*** MATERIAL FOR THE TASK
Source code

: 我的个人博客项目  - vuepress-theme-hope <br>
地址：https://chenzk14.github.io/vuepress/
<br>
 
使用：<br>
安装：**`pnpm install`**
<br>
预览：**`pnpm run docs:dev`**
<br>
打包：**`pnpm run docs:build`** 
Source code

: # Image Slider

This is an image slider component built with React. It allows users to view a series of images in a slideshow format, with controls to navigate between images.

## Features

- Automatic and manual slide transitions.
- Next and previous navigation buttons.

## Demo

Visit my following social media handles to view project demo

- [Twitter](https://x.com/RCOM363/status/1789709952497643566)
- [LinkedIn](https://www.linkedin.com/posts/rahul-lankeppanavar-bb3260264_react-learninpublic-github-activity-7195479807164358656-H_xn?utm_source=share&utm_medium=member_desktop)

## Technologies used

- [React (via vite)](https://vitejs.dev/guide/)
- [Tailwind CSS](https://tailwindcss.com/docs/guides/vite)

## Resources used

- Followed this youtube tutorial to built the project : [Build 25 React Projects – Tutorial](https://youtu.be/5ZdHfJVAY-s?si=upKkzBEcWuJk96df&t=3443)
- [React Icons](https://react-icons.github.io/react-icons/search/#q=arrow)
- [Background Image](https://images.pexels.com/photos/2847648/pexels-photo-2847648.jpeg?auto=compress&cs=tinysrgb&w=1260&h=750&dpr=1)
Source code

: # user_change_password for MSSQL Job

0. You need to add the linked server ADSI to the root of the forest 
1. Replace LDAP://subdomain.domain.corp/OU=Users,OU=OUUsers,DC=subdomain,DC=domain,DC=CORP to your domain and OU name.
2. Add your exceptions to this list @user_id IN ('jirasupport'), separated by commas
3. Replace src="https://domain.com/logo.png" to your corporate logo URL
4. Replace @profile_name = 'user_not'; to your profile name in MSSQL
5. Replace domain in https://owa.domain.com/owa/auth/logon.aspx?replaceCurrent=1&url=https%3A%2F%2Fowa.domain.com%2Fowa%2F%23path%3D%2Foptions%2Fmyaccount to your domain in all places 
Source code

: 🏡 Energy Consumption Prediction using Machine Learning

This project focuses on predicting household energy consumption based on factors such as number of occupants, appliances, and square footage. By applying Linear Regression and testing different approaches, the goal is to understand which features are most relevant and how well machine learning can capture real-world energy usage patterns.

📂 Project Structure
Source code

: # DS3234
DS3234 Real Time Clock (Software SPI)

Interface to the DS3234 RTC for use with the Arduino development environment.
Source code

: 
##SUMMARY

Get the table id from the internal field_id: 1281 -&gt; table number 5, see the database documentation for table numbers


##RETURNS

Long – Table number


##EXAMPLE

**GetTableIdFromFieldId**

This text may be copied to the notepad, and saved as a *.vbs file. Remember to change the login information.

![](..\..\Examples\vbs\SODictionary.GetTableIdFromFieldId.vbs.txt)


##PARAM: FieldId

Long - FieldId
******
- [PROBLEM] Exact copies of all entries are what's needed here.

- [REPLY TO THE TASK]
Source code

: 我的个人博客项目  - vuepress-theme-hope <br>
地址：https://chenzk14.github.io/vuepress/
<br>
 
使用：<br>
安装：**`pnpm install`**
<br>
预览：**`pnpm run docs:dev`**
<br>
打包：**`pnpm run docs:build`** 
Source code

: # Image Slider

This is an image slider component built with React. It allows users to view a series of images in a slideshow format, with controls to navigate between images.

## Features

- Automatic and manual slide transitions.
- Next and previous navigation buttons.

## Demo

Visit my following social media handles to view project demo

- [Twitter](https://x.com/RCOM363/status/1789709952497643566)
- [LinkedIn](https://www.linkedin.com/posts/rahul-lankeppanavar-bb3260264_react-learninpublic-github-activity-7195479807164358656-H_xn?utm_source=share&utm_medium=member_desktop)

## Technologies used

- [React (via vite)](https://vitejs.dev/guide/)
- [Tailwind CSS](https://tailwindcss.com/docs/guides/vite)

## Resources used

- Followed this youtube tutorial to built the project : [Build 25 React Projects – Tutorial](https://youtu.be/5ZdHfJVAY-s?si=upKkzBEcWuJk96df&t=3443)
- [React Icons](https://react-icons.github.io/react-icons/search/#q=arrow)
- [Background Image](https://images.pexels.com/photos/2847648/pexels-photo-2847648.jpeg?auto=compress&cs=tinysrgb&w=1260&h=750&dpr=1)
Source code

: # user_change_password for MSSQL Job

0. You need to add the linked server ADSI to the root of the forest 
1. Replace LDAP://subdomain.domain.corp/OU=Users,OU=OUUsers,DC=subdomain,DC=domain,DC=CORP to your domain and OU name.
2. Add your exceptions to this list @user_id IN ('jirasupport'), separated by commas
3. Replace src="https://domain.com/logo.png" to your corporate logo URL
4. Replace @profile_name = 'user_not'; to your profile name in MSSQL
5. Replace domain in https://owa.domain.com/owa/auth/logon.aspx?replaceCurrent=1&url=https%3A%2F%2Fowa.domain.com%2Fowa%2F%23path%3D%2Foptions%2Fmyaccount to your domain in all places 
Source code

: 🏡 Energy Consumption Prediction using Machine Learning

This project focuses on predicting household energy consumption based on factors such as number of occupants, appliances, and square footage. By applying Linear Regression and testing different approaches, the goal is to understand which features are most relevant and how well machine learning can capture real-world energy usage patterns.

📂 Project Structure
Source code

: # DS3234
DS3234 Real Time Clock (Software SPI)

Interface to the DS3234 RTC for use with the Arduino development environment.
Source code

: 
##SUMMARY

Get the table id from the internal field_id: 1281 -&gt; table number 5, see the database documentation for table numbers


##RETURNS

Long – Table number


##EXAMPLE

**GetTableIdFromFieldId**

This text may be copied to the notepad, and saved as a *.vbs file. Remember to change the login information.

![](..\..\Examples\vbs\SODictionary.GetTableIdFromFieldId.vbs.txt)


##PARAM: FieldId

Long - FieldId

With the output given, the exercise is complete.